_PROBLEM TO WORK ON_:
Please copy every record below exactly and leave out the pictures.

_Stored data_:
------------------------

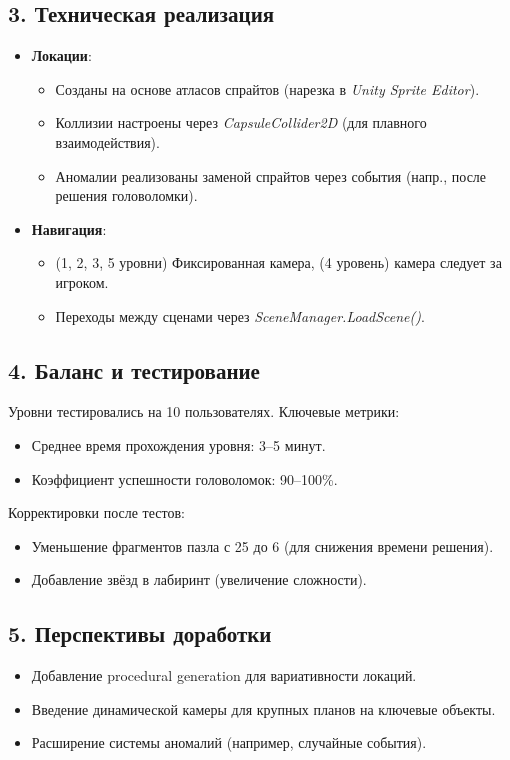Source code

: \documentclass{article}
\begin{document}
\subsection*{3. Техническая реализация}
\begin{itemize}
    \item \textbf{Локации}: 
    \begin{itemize}
        \item Созданы на основе атласов спрайтов (нарезка в \textit{Unity Sprite Editor}).
        \item Коллизии настроены через \textit{CapsuleCollider2D} (для плавного взаимодействия).
        \item Аномалии реализованы заменой спрайтов через события (напр., после решения головоломки).
    \end{itemize}
    \item \textbf{Навигация}: 
    \begin{itemize}
        \item (1, 2, 3, 5 уровни) Фиксированная камера, (4 уровень) камера следует за игроком.
        \item Переходы между сценами через \textit{SceneManager.LoadScene()}.
    \end{itemize}
\end{itemize}

\subsection*{4. Баланс и тестирование}
Уровни тестировались на 10 пользователях. Ключевые метрики:
\begin{itemize}
    \item Среднее время прохождения уровня: 3--5 минут.
    \item Коэффициент успешности головоломок: 90--100\%.
\end{itemize}
Корректировки после тестов:
\begin{itemize}
    \item Уменьшение фрагментов пазла с 25 до 6 (для снижения времени решения).
    \item Добавление звёзд в лабиринт (увеличение сложности).
\end{itemize}

\subsection*{5. Перспективы доработки}
\begin{itemize}
    \item Добавление procedural generation для вариативности локаций.
    \item Введение динамической камеры для крупных планов на ключевые объекты.
    \item Расширение системы аномалий (например, случайные события).
\end{itemize}
\end{document}
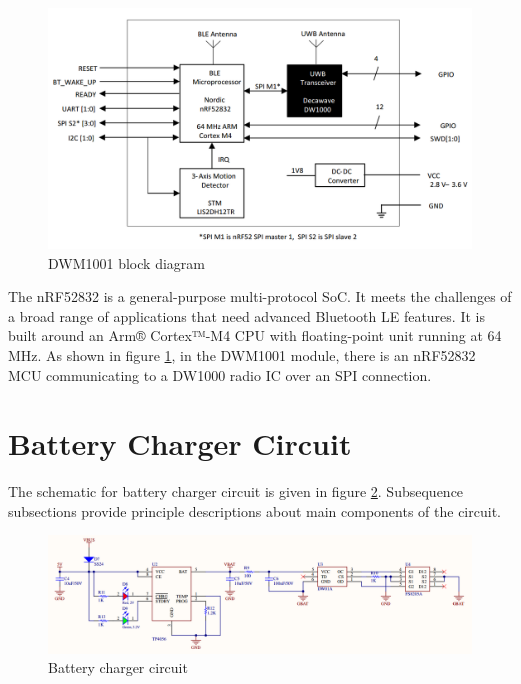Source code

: \documentclass[\main/thesis.tex]{subfiles}
\begin{document}
\begin{figure}[H]
    \begin{center}
        \includegraphics[scale=0.3]{dwm1001_block_diagram.png}
    \end{center}
    \caption{DWM1001 block diagram}
    \label{fig:dwm1001_block_diagram}
\end{figure}

The nRF52832 is a general-purpose multi-protocol SoC. It meets the challenges of a broad range of applications that need advanced Bluetooth LE features. It is built around an Arm® Cortex™-M4 CPU with floating-point unit running at 64 MHz. As shown in figure \ref{fig:dwm1001_block_diagram}, in the DWM1001 module, there is an nRF52832 MCU communicating to  a DW1000 radio IC over an SPI connection.

\section{Battery Charger Circuit}
The schematic for battery charger circuit is given in figure \ref{fig:battery_charger_circuit}. Subsequence subsections provide principle descriptions about main components of the circuit.
\begin{figure}[H]
    \begin{center}
        \includegraphics[width=1\textwidth]{battery_charger_circuit.png}
    \end{center}
    \caption{Battery charger circuit}
    \label{fig:battery_charger_circuit}
\end{figure}
\end{document}
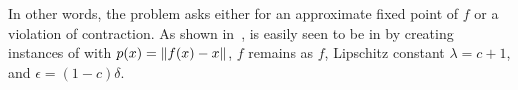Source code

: In other words, the problem asks either for an approximate fixed point of $f$ or
a violation of contraction. As shown in~\cite{daskalakis2011continuous}, \CM is
easily seen to be in \CLS by creating instances of \CLO with $p(x) =
\left\| f(x)-x \right\|$, $f$ remains as $f$, Lipschitz constant $\lambda = c+1$, and $\epsilon =
(1-c)\delta$.
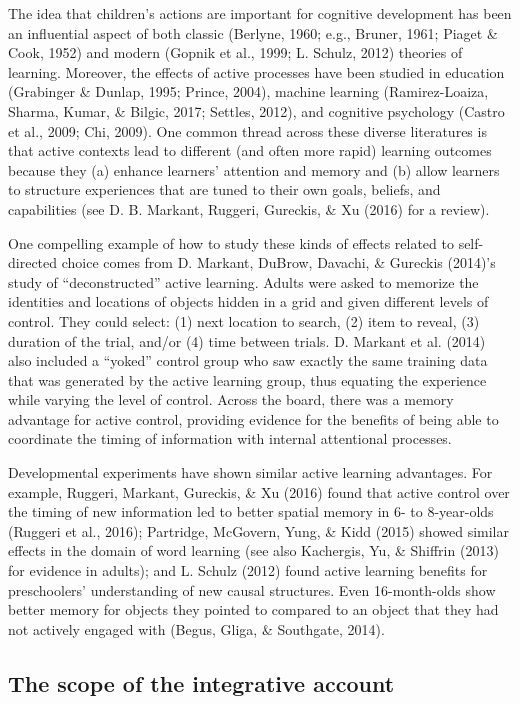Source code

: \documentclass[oneside]{report}
\begin{document}
The idea that children's actions are important for cognitive development
has been an influential aspect of both classic (Berlyne, 1960; e.g.,
Bruner, 1961; Piaget \& Cook, 1952) and modern (Gopnik et al., 1999; L.
Schulz, 2012) theories of learning. Moreover, the effects of active
processes have been studied in education (Grabinger \& Dunlap, 1995;
Prince, 2004), machine learning (Ramirez-Loaiza, Sharma, Kumar, \&
Bilgic, 2017; Settles, 2012), and cognitive psychology (Castro et al.,
2009; Chi, 2009). One common thread across these diverse literatures is
that active contexts lead to different (and often more rapid) learning
outcomes because they (a) enhance learners' attention and memory and (b)
allow learners to structure experiences that are tuned to their own
goals, beliefs, and capabilities (see D. B. Markant, Ruggeri, Gureckis,
\& Xu (2016) for a review).

One compelling example of how to study these kinds of effects related to
self-directed choice comes from D. Markant, DuBrow, Davachi, \& Gureckis
(2014)'s study of ``deconstructed'' active learning. Adults were asked
to memorize the identities and locations of objects hidden in a grid and
given different levels of control. They could select: (1) next location
to search, (2) item to reveal, (3) duration of the trial, and/or (4)
time between trials. D. Markant et al. (2014) also included a ``yoked''
control group who saw exactly the same training data that was generated
by the active learning group, thus equating the experience while varying
the level of control. Across the board, there was a memory advantage for
active control, providing evidence for the benefits of being able to
coordinate the timing of information with internal attentional
processes.

Developmental experiments have shown similar active learning advantages.
For example, Ruggeri, Markant, Gureckis, \& Xu (2016) found that active
control over the timing of new information led to better spatial memory
in 6- to 8-year-olds (Ruggeri et al., 2016); Partridge, McGovern, Yung,
\& Kidd (2015) showed similar effects in the domain of word learning
(see also Kachergis, Yu, \& Shiffrin (2013) for evidence in adults); and
L. Schulz (2012) found active learning benefits for preschoolers'
understanding of new causal structures. Even 16-month-olds show better
memory for objects they pointed to compared to an object that they had
not actively engaged with (Begus, Gliga, \& Southgate, 2014).

\subsection{The scope of the integrative
account}\label{the-scope-of-the-integrative-account}
\end{document}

------------------------

_RESPONSE TO THIS EXERCISE_:
Source code

: \documentclass{article}
\begin{document}
\subsection*{3. Техническая реализация}
\begin{itemize}
    \item \textbf{Локации}: 
    \begin{itemize}
        \item Созданы на основе атласов спрайтов (нарезка в \textit{Unity Sprite Editor}).
        \item Коллизии настроены через \textit{CapsuleCollider2D} (для плавного взаимодействия).
        \item Аномалии реализованы заменой спрайтов через события (напр., после решения головоломки).
    \end{itemize}
    \item \textbf{Навигация}: 
    \begin{itemize}
        \item (1, 2, 3, 5 уровни) Фиксированная камера, (4 уровень) камера следует за игроком.
        \item Переходы между сценами через \textit{SceneManager.LoadScene()}.
    \end{itemize}
\end{itemize}

\subsection*{4. Баланс и тестирование}
Уровни тестировались на 10 пользователях. Ключевые метрики:
\begin{itemize}
    \item Среднее время прохождения уровня: 3--5 минут.
    \item Коэффициент успешности головоломок: 90--100\%.
\end{itemize}
Корректировки после тестов:
\begin{itemize}
    \item Уменьшение фрагментов пазла с 25 до 6 (для снижения времени решения).
    \item Добавление звёзд в лабиринт (увеличение сложности).
\end{itemize}

\subsection*{5. Перспективы доработки}
\begin{itemize}
    \item Добавление procedural generation для вариативности локаций.
    \item Введение динамической камеры для крупных планов на ключевые объекты.
    \item Расширение системы аномалий (например, случайные события).
\end{itemize}
\end{document}
Source code

: \documentclass[\main/thesis.tex]{subfiles}
\begin{document}
\begin{figure}[H]
    \begin{center}
        \includegraphics[scale=0.3]{dwm1001_block_diagram.png}
    \end{center}
    \caption{DWM1001 block diagram}
    \label{fig:dwm1001_block_diagram}
\end{figure}

The nRF52832 is a general-purpose multi-protocol SoC. It meets the challenges of a broad range of applications that need advanced Bluetooth LE features. It is built around an Arm® Cortex™-M4 CPU with floating-point unit running at 64 MHz. As shown in figure \ref{fig:dwm1001_block_diagram}, in the DWM1001 module, there is an nRF52832 MCU communicating to  a DW1000 radio IC over an SPI connection.

\section{Battery Charger Circuit}
The schematic for battery charger circuit is given in figure \ref{fig:battery_charger_circuit}. Subsequence subsections provide principle descriptions about main components of the circuit.
\begin{figure}[H]
    \begin{center}
        \includegraphics[width=1\textwidth]{battery_charger_circuit.png}
    \end{center}
    \caption{Battery charger circuit}
    \label{fig:battery_charger_circuit}
\end{figure}
\end{document}
Source code

: In other words, the problem asks either for an approximate fixed point of $f$ or
a violation of contraction. As shown in~\cite{daskalakis2011continuous}, \CM is
easily seen to be in \CLS by creating instances of \CLO with $p(x) =
\left\| f(x)-x \right\|$, $f$ remains as $f$, Lipschitz constant $\lambda = c+1$, and $\epsilon =
(1-c)\delta$.
Source code

: \documentclass[oneside]{report}
\begin{document}
The idea that children's actions are important for cognitive development
has been an influential aspect of both classic (Berlyne, 1960; e.g.,
Bruner, 1961; Piaget \& Cook, 1952) and modern (Gopnik et al., 1999; L.
Schulz, 2012) theories of learning. Moreover, the effects of active
processes have been studied in education (Grabinger \& Dunlap, 1995;
Prince, 2004), machine learning (Ramirez-Loaiza, Sharma, Kumar, \&
Bilgic, 2017; Settles, 2012), and cognitive psychology (Castro et al.,
2009; Chi, 2009). One common thread across these diverse literatures is
that active contexts lead to different (and often more rapid) learning
outcomes because they (a) enhance learners' attention and memory and (b)
allow learners to structure experiences that are tuned to their own
goals, beliefs, and capabilities (see D. B. Markant, Ruggeri, Gureckis,
\& Xu (2016) for a review).

One compelling example of how to study these kinds of effects related to
self-directed choice comes from D. Markant, DuBrow, Davachi, \& Gureckis
(2014)'s study of ``deconstructed'' active learning. Adults were asked
to memorize the identities and locations of objects hidden in a grid and
given different levels of control. They could select: (1) next location
to search, (2) item to reveal, (3) duration of the trial, and/or (4)
time between trials. D. Markant et al. (2014) also included a ``yoked''
control group who saw exactly the same training data that was generated
by the active learning group, thus equating the experience while varying
the level of control. Across the board, there was a memory advantage for
active control, providing evidence for the benefits of being able to
coordinate the timing of information with internal attentional
processes.

Developmental experiments have shown similar active learning advantages.
For example, Ruggeri, Markant, Gureckis, \& Xu (2016) found that active
control over the timing of new information led to better spatial memory
in 6- to 8-year-olds (Ruggeri et al., 2016); Partridge, McGovern, Yung,
\& Kidd (2015) showed similar effects in the domain of word learning
(see also Kachergis, Yu, \& Shiffrin (2013) for evidence in adults); and
L. Schulz (2012) found active learning benefits for preschoolers'
understanding of new causal structures. Even 16-month-olds show better
memory for objects they pointed to compared to an object that they had
not actively engaged with (Begus, Gliga, \& Southgate, 2014).

\subsection{The scope of the integrative
account}\label{the-scope-of-the-integrative-account}
\end{document}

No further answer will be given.